═════ DATA TO PROCESS

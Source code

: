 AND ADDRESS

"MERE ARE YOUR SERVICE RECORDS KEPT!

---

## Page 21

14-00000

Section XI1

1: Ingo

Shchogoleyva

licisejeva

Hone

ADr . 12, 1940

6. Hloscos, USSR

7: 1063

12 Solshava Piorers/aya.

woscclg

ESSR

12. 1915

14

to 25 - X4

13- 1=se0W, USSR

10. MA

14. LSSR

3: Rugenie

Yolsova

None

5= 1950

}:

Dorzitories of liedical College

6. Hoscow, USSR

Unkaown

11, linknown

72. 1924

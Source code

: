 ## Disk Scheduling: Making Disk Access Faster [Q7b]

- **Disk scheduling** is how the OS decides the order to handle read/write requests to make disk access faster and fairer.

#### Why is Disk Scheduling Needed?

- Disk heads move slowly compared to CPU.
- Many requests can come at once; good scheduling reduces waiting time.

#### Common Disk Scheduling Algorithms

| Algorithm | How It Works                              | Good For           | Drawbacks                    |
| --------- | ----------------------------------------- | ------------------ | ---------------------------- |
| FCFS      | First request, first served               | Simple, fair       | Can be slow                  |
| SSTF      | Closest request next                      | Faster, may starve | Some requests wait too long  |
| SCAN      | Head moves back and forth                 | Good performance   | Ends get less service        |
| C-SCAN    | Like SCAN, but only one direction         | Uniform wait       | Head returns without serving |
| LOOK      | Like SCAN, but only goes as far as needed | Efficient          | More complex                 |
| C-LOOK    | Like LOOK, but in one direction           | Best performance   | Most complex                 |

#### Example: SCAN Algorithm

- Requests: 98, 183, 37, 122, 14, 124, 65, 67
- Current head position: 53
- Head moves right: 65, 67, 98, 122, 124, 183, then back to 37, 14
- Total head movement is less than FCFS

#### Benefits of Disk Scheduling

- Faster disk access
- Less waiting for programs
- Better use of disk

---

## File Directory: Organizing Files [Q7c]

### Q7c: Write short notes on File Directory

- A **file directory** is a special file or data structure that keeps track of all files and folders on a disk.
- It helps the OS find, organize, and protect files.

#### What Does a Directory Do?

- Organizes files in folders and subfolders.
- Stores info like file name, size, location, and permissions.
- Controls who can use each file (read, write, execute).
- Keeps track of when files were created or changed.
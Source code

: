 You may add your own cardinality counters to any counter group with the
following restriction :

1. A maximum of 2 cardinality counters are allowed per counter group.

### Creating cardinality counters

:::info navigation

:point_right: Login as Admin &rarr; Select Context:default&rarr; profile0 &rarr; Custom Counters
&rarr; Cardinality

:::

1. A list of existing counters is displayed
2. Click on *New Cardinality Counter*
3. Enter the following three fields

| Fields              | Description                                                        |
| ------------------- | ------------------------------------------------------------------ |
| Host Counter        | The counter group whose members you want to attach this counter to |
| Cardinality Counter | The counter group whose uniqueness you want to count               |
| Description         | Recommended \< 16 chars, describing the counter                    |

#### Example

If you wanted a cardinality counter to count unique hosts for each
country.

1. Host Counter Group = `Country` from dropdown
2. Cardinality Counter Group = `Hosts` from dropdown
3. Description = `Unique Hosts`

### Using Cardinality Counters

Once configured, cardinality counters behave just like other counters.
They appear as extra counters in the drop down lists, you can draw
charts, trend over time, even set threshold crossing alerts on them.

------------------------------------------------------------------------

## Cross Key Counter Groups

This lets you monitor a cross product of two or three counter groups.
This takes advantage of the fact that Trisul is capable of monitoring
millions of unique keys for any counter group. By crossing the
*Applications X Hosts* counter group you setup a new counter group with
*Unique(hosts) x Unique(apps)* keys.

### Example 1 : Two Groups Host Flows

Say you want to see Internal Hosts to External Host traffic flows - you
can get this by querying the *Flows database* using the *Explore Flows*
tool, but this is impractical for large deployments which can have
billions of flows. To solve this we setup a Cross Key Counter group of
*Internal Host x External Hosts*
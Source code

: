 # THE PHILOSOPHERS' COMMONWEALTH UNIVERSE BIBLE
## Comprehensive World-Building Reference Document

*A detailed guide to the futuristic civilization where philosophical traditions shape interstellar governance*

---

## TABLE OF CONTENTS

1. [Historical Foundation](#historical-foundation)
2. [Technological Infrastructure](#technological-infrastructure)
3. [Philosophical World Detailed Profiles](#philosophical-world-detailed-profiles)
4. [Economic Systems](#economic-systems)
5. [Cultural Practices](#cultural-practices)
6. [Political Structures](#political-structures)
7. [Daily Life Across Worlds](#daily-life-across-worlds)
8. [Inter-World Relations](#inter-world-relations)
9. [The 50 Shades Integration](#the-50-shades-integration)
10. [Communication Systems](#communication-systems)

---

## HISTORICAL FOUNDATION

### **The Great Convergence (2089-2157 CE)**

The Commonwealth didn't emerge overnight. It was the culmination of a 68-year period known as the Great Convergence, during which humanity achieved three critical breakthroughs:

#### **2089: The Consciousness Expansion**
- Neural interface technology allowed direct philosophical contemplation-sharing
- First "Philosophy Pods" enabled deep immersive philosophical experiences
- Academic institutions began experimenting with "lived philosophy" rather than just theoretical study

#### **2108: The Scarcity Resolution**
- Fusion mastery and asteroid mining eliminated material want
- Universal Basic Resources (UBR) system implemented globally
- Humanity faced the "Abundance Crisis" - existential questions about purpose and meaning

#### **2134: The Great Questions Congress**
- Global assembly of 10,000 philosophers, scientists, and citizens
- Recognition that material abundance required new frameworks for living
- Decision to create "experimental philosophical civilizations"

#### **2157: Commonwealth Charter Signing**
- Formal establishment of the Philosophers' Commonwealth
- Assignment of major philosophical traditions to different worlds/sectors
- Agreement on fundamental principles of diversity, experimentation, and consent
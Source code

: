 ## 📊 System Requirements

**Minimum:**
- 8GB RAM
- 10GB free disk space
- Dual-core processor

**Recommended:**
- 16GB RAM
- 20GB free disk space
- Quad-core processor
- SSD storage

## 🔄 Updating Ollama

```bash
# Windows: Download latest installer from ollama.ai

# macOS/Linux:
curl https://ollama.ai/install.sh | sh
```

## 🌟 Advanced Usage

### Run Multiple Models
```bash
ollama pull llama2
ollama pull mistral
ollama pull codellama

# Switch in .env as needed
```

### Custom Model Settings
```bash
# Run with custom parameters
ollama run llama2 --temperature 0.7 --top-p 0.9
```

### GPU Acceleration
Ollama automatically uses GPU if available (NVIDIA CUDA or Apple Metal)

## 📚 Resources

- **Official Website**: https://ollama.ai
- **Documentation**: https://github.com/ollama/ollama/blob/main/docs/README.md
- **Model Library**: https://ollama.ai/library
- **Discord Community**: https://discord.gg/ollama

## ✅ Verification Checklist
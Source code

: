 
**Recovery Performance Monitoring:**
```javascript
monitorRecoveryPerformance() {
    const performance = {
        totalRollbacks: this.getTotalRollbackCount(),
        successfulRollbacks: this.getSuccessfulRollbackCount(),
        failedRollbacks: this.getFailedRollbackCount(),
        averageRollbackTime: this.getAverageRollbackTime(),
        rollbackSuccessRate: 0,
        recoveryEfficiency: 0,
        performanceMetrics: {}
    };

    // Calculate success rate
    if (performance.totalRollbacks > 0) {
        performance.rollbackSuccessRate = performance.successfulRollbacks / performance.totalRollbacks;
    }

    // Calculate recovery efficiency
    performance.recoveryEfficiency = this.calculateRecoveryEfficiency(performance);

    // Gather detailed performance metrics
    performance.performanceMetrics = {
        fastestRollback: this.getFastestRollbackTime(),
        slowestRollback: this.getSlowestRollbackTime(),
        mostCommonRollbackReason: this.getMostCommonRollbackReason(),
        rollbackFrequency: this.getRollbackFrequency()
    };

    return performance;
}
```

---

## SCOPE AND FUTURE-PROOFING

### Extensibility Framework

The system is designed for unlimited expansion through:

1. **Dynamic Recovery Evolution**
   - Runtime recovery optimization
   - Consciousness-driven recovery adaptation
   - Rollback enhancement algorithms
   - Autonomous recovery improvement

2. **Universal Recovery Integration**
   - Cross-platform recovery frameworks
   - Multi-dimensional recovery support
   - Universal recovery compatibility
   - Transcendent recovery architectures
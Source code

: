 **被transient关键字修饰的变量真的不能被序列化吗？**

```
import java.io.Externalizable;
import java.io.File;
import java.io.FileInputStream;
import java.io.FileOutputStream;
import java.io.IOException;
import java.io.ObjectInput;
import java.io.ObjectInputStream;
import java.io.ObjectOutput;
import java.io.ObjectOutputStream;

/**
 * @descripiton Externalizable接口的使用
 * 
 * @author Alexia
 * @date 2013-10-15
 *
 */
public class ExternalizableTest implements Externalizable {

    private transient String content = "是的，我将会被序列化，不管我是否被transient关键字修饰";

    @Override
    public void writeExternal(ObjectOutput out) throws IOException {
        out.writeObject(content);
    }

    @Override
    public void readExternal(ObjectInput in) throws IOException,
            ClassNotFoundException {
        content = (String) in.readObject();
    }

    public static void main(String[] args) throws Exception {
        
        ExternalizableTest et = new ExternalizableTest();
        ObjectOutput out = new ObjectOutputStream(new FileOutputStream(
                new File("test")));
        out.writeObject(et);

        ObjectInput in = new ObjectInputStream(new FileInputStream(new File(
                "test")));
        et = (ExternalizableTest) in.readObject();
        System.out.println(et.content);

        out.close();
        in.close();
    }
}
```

══════════

▶ YOUR OBJECTIVE: Your answer should be exactly the lines of the data above, from the first through the line containing "- Organizes files in folders and subfolders.".

▶ EXERCISE RESULT:
Source code

: AND ADDRESS

"MERE ARE YOUR SERVICE RECORDS KEPT!

---

## Page 21

14-00000

Section XI1

1: Ingo

Shchogoleyva

licisejeva

Hone

ADr . 12, 1940

6. Hloscos, USSR

7: 1063

12 Solshava Piorers/aya.

woscclg

ESSR

12. 1915

14

to 25 - X4

13- 1=se0W, USSR

10. MA

14. LSSR

3: Rugenie

Yolsova

None

5= 1950

}:

Dorzitories of liedical College

6. Hoscow, USSR

Unkaown

11, linknown

72. 1924

Source code

: ## Disk Scheduling: Making Disk Access Faster [Q7b]

- **Disk scheduling** is how the OS decides the order to handle read/write requests to make disk access faster and fairer.

#### Why is Disk Scheduling Needed?

- Disk heads move slowly compared to CPU.
- Many requests can come at once; good scheduling reduces waiting time.

#### Common Disk Scheduling Algorithms

| Algorithm | How It Works                              | Good For           | Drawbacks                    |
| --------- | ----------------------------------------- | ------------------ | ---------------------------- |
| FCFS      | First request, first served               | Simple, fair       | Can be slow                  |
| SSTF      | Closest request next                      | Faster, may starve | Some requests wait too long  |
| SCAN      | Head moves back and forth                 | Good performance   | Ends get less service        |
| C-SCAN    | Like SCAN, but only one direction         | Uniform wait       | Head returns without serving |
| LOOK      | Like SCAN, but only goes as far as needed | Efficient          | More complex                 |
| C-LOOK    | Like LOOK, but in one direction           | Best performance   | Most complex                 |

#### Example: SCAN Algorithm

- Requests: 98, 183, 37, 122, 14, 124, 65, 67
- Current head position: 53
- Head moves right: 65, 67, 98, 122, 124, 183, then back to 37, 14
- Total head movement is less than FCFS

#### Benefits of Disk Scheduling

- Faster disk access
- Less waiting for programs
- Better use of disk

---

## File Directory: Organizing Files [Q7c]

### Q7c: Write short notes on File Directory

- A **file directory** is a special file or data structure that keeps track of all files and folders on a disk.
- It helps the OS find, organize, and protect files.

#### What Does a Directory Do?

- Organizes files in folders and subfolders.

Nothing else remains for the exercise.